Government can be dry. Politics can be tiring. The law, while necessary, can be tedious.
This is why high drama in Washington can be so much fun.
We saw three instances of it this week. And unlike our periodic fascination with invisible girlfriends and doping scandals, Beyonce and Volkswagen ads, these may actually matter.
This week’s confrontations pitted freshman Senator Marco Rubio against conservative radio host Rush Limbaugh, gunshot victim Gabrielle Giffords against the entire United States Senate and pugnacious Arizona Senator John McCain against Defense Secretary nominee Chuck Hagel.

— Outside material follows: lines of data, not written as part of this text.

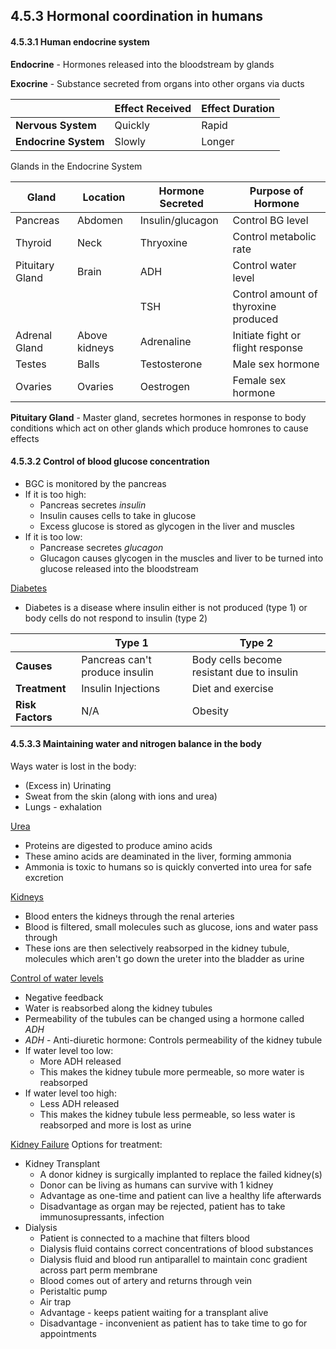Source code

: ## 4.5.3 Hormonal coordination in humans

#### 4.5.3.1 Human endocrine system

**Endocrine** - Hormones released into the bloodstream by glands

**Exocrine** - Substance secreted from organs into other organs via ducts

| |Effect Received|Effect Duration|
|---|---|---|
|**Nervous System**|Quickly|Rapid|
|**Endocrine System**|Slowly|Longer|

Glands in the Endocrine System

|Gland|Location|Hormone Secreted|Purpose of Hormone|
|---|---|---|---|
|Pancreas|Abdomen|Insulin/glucagon|Control BG level|
|Thyroid|Neck|Thryoxine|Control metabolic rate|
|Pituitary Gland|Brain|ADH|Control water level|
| | |TSH|Control amount of thyroxine produced|
|Adrenal Gland|Above kidneys|Adrenaline|Initiate fight or flight response|
|Testes|Balls|Testosterone|Male sex hormone|
|Ovaries|Ovaries|Oestrogen|Female sex hormone|

**Pituitary Gland** - Master gland, secretes hormones in response to body conditions which act on other glands which produce homrones to cause effects

#### 4.5.3.2 Control of blood glucose concentration

* BGC is monitored by the pancreas
* If it is too high:
	* Pancreas secretes *insulin*
	* Insulin causes cells to take in glucose
	* Excess glucose is stored as glycogen in the liver and muscles
* If it is too low:
	* Pancrease secretes *glucagon*
	* Glucagon causes glycogen in the muscles and liver to be turned into glucose released into the bloodstream

<u>Diabetes</u>
* Diabetes is a disease where insulin either is not produced (type 1) or body cells do not respond to insulin (type 2) 

| |Type 1|Type 2|
|---|---|---|
|**Causes**|Pancreas can't produce insulin|Body cells become resistant due to insulin|
|**Treatment**|Insulin Injections|Diet and exercise|
|**Risk Factors**|N/A|Obesity|

#### 4.5.3.3 Maintaining water and nitrogen balance in the body

Ways water is lost in the body:
* (Excess in) Urinating
* Sweat from the skin (along with ions and urea)
* Lungs - exhalation

<u>Urea</u>
* Proteins are digested to produce amino acids
* These amino acids are deaminated in the liver, forming ammonia
* Ammonia is toxic to humans so is quickly converted into urea for safe excretion

<u>Kidneys</u>
* Blood enters the kidneys through the renal arteries
* Blood is filtered, small molecules such as glucose, ions and water pass through
* These ions are then selectively reabsorped in the kidney tubule, molecules which aren't go down the ureter into the bladder as urine

<u>Control of water levels</u>
* Negative feedback
* Water is reabsorbed along the kidney tubules
* Permeability of the tubules can be changed using a hormone called *ADH*
* *ADH* - Anti-diuretic hormone: Controls permeability of the kidney tubule
* If water level too low:
	* More ADH released
	* This makes the kidney tubule more permeable, so more water is reabsorped
* If water level too high:
	* Less ADH released
	* This makes the kidney tubule less permeable, so less water is reabsorped and more is lost as urine

<u>Kidney Failure</u>
Options for treatment:
* Kidney Transplant
	* A donor kidney is surgically implanted to replace the failed kidney(s)
	* Donor can be living as humans can survive with 1 kidney
	* Advantage as one-time and patient can live a healthy life afterwards
	* Disadvantage as organ may be rejected, patient has to take immunosupressants, infection
* Dialysis
	* Patient is connected to a machine that filters blood
	* Dialysis fluid contains correct concentrations of blood substances
	* Dialysis fluid and blood run antiparallel to maintain conc gradient across part perm membrane
	* Blood comes out of artery and returns through vein
	* Peristaltic pump
	* Air trap
	* Advantage - keeps patient waiting for a transplant alive
	* Disadvantage - inconvenient as patient has to take time to go for appointments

Florida Republican Rubio, the son of Cubans who immigrated legally, has become the face of the newly bipartisan immigration reform effort. He is not in full agreement with President Obama, but he has long argued — even before the last election — that the nation has no choice but to fix its broken system.
Rubio, who has been embraced by the party’s most conservative wing, used that leverage this week to make his argument for immigration reform – tightened border security, improved visa tracking and a path to citizenship for young people brought into the country illegally through no action of their own.
He took his arguments to the guys with the megaphones — talk show hosts who have generally treated immigration relief as unacceptable amnesty for lawbreakers.
Limbaugh told Rubio he didn’t trust Democrats to tighten border security, believed newly-arriving immigrants are coming to the U.S. only for government benefits, and that President Obama cannot be trusted on the issue.
“I don’t see where there’s any commonality in what the president wants and what you want,” Limbaugh told Rubio.
Rubio replied that he didn’t know what the president might ultimately do, but he had Senate Democrats on his side. “The reality of it is we have put something that is very common sense and reasonable,” [he told Limbaugh](http://www.rushlimbaugh.com/daily/2013/01/29/senator_rubio_makes_his_case
). “If you take our principles, 70 percent of the American people would agree, if not more, with the general principles that we have outlined.”
By the end of the conversation, Limbaugh had not necessarily changed his mind, but he was calling Rubio’s effort “admirable and noteworthy.”
A second showdown occurred on Capitol Hill, when former Congresswoman Giffords launched a Senate Judiciary committee hearing on gun violence by delivering a dramatic, 72-word plea for lawmakers.
“We must do something,” she said, reading the words carefully and emphatically as her husband Mark Kelly leaned in for support. “It will be hard, but the time is now. You must act. Be bold, be courageous. Americans are counting on you.”
Seated at the same table was Wayne LaPierre of the National Rifle Association. He stuck to his guns (sorry, couldn’t resist) throughout the hearing, arguing that if government would just enforce existing laws, no one’s right to own weapons would be taken away.
The third confrontation also occurred in a Senate hearing room, as former Senator Chuck Hagel faced down old friend and fellow Vietnam veteran John McCain over his nomination to be Secretary of Defense.
Hagel is a Nebraska Republican, which must have made him seem appealing for confirmation purposes. But Republican after Republican attacked him for things he has said about the surge in Iraq, his support for Israel and his seriousness about Iran.
McCain, who was ultimately vindicated in his support for sending a surge of U.S. forces into Iraq, was clearly still seething about Hagel’s apostasy. And despite repeated, tense questioning on that point, Hagel would not admit he was wrong. (Want to know when their friendship went off the rails? Read this Chris Cillizza piece)
All three flashpoints were revealing. The future of immigration reform could well rely on Rubio’s ability to herd conservatives and liberals to a narrow slice of common ground.
The emotion that Giffords stirs whenever she appears in public may (or may not) move Congress off the dime on gun legislation and determine whether Senator Dianne Feinstein, D-Calif., can finally get the expired assault weapon ban she championed reinstated.
And it was impossible not to compare the warmth with which Republicans greeted Senator John Kerry this week or Hillary Clinton four years ago, to the iciness that greeted Hagel.
Turns out being a member of the world’s most exclusive club is not a guarantee of smooth sailing — for Rubio, for Feinstein or for Hagel. Three Senators. Three dilemmas.